--- EXTRACTED INFORMATION ---

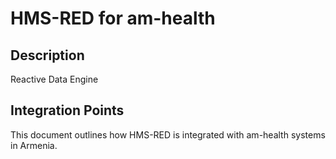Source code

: # HMS-RED for am-health

## Description

Reactive Data Engine

## Integration Points

This document outlines how HMS-RED is integrated with am-health systems in Armenia.
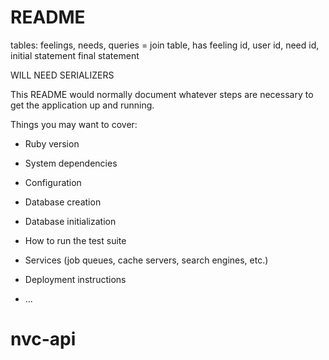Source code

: # README


tables: feelings, needs, 
queries = join table, has feeling id, user id, need id, initial statement final statement

WILL NEED SERIALIZERS



This README would normally document whatever steps are necessary to get the
application up and running.

Things you may want to cover:

* Ruby version

* System dependencies

* Configuration

* Database creation

* Database initialization

* How to run the test suite

* Services (job queues, cache servers, search engines, etc.)

* Deployment instructions

* ...
# nvc-api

---

Find the lines above holding the word "This" and show them.

This document outlines how HMS-RED is integrated with am-health systems in Armenia.
This README would normally document whatever steps are necessary to get the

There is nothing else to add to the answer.